The word "echo" occurs in some of the lines below; copy each of those lines.

[Opening Raw data section]

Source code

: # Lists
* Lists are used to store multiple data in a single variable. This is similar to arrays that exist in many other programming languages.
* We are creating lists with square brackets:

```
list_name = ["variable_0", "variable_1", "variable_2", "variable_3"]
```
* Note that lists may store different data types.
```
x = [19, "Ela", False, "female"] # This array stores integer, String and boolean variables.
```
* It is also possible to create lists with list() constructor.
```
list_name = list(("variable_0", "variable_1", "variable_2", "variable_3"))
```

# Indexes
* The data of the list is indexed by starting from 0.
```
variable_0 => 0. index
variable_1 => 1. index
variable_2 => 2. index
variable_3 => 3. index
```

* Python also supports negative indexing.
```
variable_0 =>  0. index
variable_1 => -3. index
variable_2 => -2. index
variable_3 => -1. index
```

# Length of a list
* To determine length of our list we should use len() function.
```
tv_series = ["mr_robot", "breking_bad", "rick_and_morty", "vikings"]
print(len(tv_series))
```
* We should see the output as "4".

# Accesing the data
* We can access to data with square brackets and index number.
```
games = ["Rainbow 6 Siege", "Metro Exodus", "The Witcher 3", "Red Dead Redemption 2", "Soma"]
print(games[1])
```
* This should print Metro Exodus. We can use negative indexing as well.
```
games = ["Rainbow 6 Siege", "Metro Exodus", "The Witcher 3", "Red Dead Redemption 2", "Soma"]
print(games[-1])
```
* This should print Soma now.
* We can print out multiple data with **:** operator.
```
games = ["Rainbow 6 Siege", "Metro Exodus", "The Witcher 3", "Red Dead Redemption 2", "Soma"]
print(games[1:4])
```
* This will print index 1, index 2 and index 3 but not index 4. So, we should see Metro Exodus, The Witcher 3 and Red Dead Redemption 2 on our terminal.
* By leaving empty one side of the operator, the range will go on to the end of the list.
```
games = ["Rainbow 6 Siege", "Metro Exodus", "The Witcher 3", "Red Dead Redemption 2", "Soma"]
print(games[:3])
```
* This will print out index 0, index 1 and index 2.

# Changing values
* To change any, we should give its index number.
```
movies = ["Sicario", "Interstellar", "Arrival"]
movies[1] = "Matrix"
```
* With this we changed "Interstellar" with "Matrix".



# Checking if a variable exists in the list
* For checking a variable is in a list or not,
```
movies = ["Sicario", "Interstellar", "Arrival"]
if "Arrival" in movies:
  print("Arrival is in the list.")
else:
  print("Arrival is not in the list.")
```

[Closing Raw data section]
[Opening Raw data section]

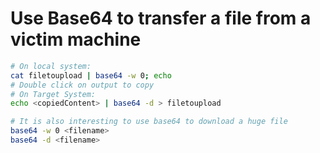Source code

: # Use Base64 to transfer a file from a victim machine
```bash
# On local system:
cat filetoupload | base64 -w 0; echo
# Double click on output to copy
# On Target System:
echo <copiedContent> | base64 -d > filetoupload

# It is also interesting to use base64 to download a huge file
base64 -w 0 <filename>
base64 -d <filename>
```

[Closing Raw data section]

§ Reply to the task:
cat filetoupload | base64 -w 0; echo
echo <copiedContent> | base64 -d > filetoupload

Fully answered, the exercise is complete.